/ 27 October 2011

Vavi: Power games, elite agendas are ripping SA apart

Vavi: Power Games

South Africa was “in trouble” on many levels, Cosatu general secretary Zwelinzima Vavi warned on Wednesday.

“There can be no denial that we are fighting ourselves at the moment… and there is an attempt by the powerful elite to shut up everybody: including shutting them up permanently.

“Comrades are beefing up security, including me. It’s not the AWB [Afrikaner Weerstandsbeweging] and it’s not all the right-wing white extremists. It’s one another.”

He said some senior government officials were too preoccupied with power games to care about the poor and unemployed.

“We are in trouble politically … in 2014 we [will not be able to] offer answers when our people ask what have we done [to eradicate unemployment and poverty],” the Congress of South Africa Trade Unions boss told a National Union of Metalworkers of South Africa job summit in Johannesburg.

Many people were living in fear of their reputations being destroyed, their political standing being jeopardised, and in fear for their own safety.
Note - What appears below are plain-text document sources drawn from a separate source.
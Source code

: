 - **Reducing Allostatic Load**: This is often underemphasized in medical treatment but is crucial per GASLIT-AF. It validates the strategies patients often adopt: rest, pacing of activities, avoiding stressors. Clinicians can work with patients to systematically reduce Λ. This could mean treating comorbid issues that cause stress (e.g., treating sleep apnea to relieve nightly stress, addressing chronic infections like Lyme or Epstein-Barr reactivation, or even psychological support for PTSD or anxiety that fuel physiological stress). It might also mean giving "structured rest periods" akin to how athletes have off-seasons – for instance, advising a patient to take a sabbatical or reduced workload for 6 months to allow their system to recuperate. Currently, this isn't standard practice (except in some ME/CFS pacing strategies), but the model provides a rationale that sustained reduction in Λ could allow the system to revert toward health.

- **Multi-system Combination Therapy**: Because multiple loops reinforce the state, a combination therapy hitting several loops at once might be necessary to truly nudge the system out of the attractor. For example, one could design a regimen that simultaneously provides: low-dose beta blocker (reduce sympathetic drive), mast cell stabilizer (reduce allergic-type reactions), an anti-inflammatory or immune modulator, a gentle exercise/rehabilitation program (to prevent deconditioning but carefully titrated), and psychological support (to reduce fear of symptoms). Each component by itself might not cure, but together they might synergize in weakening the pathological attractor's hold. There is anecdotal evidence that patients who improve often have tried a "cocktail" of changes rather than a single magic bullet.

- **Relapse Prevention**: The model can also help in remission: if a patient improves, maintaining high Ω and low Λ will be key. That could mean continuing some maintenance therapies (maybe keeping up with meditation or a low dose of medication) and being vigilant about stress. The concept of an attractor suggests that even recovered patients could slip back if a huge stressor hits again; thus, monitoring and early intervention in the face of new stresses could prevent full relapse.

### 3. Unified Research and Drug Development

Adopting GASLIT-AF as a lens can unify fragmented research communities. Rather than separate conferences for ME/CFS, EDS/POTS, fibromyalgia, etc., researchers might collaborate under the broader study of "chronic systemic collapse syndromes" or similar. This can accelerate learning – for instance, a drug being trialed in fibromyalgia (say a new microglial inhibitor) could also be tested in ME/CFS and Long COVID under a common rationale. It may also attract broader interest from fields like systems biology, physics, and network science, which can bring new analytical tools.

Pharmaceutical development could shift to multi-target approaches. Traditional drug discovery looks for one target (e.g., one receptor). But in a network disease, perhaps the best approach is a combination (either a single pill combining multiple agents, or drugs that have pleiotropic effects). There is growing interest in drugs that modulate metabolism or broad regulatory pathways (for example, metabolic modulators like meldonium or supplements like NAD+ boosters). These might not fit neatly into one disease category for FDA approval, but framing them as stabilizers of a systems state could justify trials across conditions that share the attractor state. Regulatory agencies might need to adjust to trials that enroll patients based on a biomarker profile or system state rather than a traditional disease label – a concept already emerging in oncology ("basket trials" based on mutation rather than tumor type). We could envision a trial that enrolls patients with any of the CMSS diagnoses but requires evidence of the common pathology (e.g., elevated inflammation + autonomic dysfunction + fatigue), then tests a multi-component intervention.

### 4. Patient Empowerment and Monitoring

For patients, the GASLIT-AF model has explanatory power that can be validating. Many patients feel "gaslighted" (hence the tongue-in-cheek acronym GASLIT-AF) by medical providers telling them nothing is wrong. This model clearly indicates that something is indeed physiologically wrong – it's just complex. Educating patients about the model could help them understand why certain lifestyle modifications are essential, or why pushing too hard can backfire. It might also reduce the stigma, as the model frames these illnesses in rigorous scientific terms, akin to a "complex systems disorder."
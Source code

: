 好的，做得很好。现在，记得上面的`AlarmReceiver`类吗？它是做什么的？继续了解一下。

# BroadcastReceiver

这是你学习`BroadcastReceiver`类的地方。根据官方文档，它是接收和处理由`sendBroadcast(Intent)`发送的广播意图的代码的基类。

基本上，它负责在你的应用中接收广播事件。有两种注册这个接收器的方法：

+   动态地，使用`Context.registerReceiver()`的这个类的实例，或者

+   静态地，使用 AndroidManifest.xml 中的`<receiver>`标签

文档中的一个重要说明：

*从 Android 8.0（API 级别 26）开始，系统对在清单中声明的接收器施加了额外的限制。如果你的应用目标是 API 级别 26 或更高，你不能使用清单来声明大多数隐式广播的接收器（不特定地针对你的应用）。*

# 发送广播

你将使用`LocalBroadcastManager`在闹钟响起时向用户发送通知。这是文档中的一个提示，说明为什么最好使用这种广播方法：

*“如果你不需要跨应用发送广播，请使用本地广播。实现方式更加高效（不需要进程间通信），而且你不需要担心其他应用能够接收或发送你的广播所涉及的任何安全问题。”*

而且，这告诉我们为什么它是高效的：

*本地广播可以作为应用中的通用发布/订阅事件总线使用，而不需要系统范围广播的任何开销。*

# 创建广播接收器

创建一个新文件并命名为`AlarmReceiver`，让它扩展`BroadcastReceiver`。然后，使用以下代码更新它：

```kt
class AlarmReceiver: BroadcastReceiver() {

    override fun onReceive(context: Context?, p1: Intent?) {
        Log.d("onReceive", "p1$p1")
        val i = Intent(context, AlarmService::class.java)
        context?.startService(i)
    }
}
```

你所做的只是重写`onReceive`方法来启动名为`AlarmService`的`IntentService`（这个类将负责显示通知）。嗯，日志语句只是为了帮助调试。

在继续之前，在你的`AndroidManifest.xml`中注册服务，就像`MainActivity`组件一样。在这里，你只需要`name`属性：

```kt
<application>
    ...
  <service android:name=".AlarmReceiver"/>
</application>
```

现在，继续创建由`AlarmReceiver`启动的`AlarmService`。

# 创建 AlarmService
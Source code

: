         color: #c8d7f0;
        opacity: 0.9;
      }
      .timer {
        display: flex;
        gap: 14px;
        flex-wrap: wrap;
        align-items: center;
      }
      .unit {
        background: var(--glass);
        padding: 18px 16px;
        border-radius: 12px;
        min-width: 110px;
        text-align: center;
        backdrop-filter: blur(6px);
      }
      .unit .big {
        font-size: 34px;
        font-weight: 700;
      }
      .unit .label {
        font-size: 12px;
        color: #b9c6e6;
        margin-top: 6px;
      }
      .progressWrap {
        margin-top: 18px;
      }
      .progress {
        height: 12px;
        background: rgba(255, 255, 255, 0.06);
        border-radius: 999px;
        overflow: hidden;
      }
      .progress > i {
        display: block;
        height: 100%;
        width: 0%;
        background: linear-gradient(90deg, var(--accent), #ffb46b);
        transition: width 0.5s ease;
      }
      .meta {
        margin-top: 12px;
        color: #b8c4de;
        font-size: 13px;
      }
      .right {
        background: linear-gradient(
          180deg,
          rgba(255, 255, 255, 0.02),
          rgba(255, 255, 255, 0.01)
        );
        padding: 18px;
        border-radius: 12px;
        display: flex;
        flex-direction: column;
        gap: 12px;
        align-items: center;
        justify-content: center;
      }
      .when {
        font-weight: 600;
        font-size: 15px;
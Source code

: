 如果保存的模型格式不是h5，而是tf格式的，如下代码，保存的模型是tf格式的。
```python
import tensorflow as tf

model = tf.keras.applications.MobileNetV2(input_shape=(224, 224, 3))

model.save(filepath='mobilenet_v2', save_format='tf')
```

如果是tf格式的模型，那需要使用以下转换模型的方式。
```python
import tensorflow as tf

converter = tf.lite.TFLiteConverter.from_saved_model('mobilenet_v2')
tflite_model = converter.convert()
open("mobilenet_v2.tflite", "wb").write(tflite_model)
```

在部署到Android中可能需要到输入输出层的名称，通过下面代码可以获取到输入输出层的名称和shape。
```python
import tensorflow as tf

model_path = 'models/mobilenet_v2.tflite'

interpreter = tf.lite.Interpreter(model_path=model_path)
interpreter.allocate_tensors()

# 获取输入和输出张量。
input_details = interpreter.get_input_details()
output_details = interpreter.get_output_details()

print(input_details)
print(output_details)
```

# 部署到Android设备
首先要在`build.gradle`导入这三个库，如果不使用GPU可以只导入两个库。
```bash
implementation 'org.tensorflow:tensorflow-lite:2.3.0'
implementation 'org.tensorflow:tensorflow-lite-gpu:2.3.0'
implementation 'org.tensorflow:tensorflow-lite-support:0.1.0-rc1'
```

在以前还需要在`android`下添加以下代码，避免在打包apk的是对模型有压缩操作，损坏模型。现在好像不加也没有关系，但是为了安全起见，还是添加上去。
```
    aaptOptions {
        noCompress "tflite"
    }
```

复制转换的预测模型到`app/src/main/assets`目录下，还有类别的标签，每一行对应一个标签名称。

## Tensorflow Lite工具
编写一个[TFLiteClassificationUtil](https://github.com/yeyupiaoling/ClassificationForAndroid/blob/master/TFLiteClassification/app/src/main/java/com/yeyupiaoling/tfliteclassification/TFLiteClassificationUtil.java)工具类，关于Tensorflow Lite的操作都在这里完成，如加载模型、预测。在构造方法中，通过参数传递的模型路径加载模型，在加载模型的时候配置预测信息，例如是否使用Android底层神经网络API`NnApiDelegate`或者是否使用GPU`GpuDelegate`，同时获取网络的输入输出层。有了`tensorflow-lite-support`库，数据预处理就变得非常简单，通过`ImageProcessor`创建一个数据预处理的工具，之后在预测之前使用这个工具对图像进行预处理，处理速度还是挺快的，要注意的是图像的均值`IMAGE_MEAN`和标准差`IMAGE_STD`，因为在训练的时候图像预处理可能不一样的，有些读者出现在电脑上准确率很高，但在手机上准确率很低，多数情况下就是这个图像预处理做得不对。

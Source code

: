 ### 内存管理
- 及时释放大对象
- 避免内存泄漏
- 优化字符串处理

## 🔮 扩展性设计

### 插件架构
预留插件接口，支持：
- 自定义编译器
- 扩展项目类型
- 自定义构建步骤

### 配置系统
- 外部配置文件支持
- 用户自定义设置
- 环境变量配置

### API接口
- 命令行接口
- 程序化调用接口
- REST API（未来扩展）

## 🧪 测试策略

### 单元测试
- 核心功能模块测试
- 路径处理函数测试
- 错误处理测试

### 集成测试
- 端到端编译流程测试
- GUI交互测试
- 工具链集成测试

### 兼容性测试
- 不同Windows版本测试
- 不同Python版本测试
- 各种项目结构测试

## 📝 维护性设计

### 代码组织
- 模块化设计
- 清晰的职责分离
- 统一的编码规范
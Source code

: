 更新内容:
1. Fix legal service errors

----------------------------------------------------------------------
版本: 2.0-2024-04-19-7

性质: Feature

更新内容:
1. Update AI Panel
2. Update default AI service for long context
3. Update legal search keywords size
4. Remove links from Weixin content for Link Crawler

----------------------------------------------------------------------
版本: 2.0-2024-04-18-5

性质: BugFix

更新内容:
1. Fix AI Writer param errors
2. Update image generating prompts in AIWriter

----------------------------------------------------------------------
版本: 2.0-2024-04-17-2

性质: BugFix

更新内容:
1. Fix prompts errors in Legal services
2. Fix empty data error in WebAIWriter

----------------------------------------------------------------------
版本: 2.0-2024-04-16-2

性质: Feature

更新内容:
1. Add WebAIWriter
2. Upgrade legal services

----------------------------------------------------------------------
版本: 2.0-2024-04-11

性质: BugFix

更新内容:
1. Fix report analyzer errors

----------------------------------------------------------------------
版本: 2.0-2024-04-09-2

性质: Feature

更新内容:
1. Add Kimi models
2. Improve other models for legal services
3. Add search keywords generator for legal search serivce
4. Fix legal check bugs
Vavi said many of those who had fought to bring change at the ANC’s elective conference in Polokwane in 2007, which saw President Jacob Zuma elected party leader, no longer saw eye to eye.

Referring to Finance Minister Pravin Gordhan’s medium-term budget policy statement on Tuesday, Vavi said it was no surprise the country was facing tough times.

He warned that frustration among the poor was growing, especially in informal settlements.